Clouds over the Lea valley, London

In the last post we covered setting up a virtual machine in the cloud, logging into it via ssh and securing it. However, this gets us a virtual machine running in the cloud costing us money, it isn’t doing anything useful. To work with the virtual machine there are some other basic things that it’s helpful to be able to do.

1. Getting things on and off the cloud machine
2. Starting things running and leaving them
3. Running things at regular time intervals

Pre-existing knowledge of these activities with remote servers is implicit in many cloud discussions. A motivation for writing this is that I found that, unless one already has experience of this, this is not so obvious when encountering cloud computing for the first time which makes the area harder to learn.

What is covered here in the context of a virtual machine in the cloud also applies to any Linux computer that is being accessed remotely such as a Raspberry Pi on a local network (which also means that all of what follows could be learnt with a Pi rather than a virtual machine). There are other ways to do these actions, some of which are specific to a given cloud provider, but the following should work with any Linux based system.

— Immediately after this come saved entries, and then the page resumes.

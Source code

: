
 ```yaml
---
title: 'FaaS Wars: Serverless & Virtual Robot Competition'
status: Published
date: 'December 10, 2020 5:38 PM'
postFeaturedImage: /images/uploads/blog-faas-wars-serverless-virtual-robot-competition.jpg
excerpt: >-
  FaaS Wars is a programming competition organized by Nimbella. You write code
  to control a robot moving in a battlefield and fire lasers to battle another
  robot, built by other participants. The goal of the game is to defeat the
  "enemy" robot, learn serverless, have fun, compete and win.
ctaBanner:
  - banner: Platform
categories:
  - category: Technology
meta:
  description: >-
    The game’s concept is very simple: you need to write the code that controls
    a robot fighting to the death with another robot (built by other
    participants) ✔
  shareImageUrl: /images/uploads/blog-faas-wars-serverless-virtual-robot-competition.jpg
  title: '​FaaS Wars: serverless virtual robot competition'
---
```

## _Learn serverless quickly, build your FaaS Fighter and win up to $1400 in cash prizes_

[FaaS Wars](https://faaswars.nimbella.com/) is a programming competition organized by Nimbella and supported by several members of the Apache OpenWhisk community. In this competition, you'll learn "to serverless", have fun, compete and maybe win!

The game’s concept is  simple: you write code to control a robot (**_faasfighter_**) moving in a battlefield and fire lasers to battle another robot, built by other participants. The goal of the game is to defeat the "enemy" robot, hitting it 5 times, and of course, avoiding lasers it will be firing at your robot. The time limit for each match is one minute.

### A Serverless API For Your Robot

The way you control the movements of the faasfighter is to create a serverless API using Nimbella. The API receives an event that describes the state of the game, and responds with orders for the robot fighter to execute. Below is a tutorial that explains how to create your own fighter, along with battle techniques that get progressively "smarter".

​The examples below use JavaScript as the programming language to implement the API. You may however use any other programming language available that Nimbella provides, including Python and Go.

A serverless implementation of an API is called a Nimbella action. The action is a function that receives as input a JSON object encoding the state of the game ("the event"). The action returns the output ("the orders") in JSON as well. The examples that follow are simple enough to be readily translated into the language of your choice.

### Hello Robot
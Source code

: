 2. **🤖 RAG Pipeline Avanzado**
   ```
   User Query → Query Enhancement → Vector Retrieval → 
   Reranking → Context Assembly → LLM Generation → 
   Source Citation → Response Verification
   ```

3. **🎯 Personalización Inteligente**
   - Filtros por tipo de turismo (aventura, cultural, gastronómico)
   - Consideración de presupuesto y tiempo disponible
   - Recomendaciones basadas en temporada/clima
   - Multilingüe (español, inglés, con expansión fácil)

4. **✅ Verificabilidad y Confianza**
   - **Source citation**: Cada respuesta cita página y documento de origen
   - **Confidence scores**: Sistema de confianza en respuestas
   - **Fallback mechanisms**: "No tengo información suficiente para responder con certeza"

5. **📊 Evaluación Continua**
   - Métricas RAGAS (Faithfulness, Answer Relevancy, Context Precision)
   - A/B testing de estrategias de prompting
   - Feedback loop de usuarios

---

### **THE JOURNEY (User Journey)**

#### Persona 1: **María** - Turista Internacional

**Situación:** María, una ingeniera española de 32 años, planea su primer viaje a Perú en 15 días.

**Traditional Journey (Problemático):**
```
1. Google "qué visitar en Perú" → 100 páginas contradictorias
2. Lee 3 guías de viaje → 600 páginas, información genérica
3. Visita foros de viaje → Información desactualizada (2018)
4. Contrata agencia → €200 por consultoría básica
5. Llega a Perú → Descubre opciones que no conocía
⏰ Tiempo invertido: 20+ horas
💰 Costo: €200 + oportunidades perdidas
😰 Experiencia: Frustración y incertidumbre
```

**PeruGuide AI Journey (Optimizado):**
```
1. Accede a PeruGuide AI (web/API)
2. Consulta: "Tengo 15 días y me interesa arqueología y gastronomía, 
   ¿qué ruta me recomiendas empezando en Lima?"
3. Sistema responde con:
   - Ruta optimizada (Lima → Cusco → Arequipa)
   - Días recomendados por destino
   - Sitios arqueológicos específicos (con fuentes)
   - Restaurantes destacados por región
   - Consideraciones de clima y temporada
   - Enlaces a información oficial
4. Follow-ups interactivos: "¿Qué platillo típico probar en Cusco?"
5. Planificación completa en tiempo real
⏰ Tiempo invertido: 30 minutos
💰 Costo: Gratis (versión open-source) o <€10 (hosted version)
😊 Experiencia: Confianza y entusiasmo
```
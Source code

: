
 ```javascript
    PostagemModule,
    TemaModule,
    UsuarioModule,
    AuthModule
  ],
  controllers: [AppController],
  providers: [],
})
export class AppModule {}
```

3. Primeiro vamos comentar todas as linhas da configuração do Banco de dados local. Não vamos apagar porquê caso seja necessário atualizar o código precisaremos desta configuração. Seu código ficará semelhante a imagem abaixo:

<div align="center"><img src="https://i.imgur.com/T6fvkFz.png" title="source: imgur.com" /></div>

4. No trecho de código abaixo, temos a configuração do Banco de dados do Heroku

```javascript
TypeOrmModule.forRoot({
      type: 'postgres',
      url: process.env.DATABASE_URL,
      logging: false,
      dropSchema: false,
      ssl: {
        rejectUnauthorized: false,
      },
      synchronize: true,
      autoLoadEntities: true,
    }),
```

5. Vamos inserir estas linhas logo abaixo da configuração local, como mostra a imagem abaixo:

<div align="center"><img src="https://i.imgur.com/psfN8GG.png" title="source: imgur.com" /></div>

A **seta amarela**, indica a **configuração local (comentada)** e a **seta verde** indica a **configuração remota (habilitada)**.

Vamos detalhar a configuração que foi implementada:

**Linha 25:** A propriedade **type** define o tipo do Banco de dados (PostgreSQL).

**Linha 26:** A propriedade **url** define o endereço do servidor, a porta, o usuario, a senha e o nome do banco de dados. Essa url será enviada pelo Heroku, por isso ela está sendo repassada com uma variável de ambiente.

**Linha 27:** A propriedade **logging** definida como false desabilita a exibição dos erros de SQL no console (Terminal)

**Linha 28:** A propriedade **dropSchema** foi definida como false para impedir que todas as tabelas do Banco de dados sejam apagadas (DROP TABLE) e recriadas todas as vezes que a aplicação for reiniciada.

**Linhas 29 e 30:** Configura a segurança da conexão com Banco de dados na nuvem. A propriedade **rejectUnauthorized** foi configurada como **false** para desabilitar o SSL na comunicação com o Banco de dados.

1. Getting things on and off the machine

To do this we can use the Secure Copy Protocol (SCP) command which allows us to transfer files from the local computer to the machine in the cloud and vice versa. SCP commands have a general form:
$ scp location_of_object_being_sent destination_it_is_being_sent_to
In what follows the commands below are run from the command line of the local machine. The cloud machine has an IP address (ip_address) and we have an account on it called ‘user’ i.e. user@ip_address.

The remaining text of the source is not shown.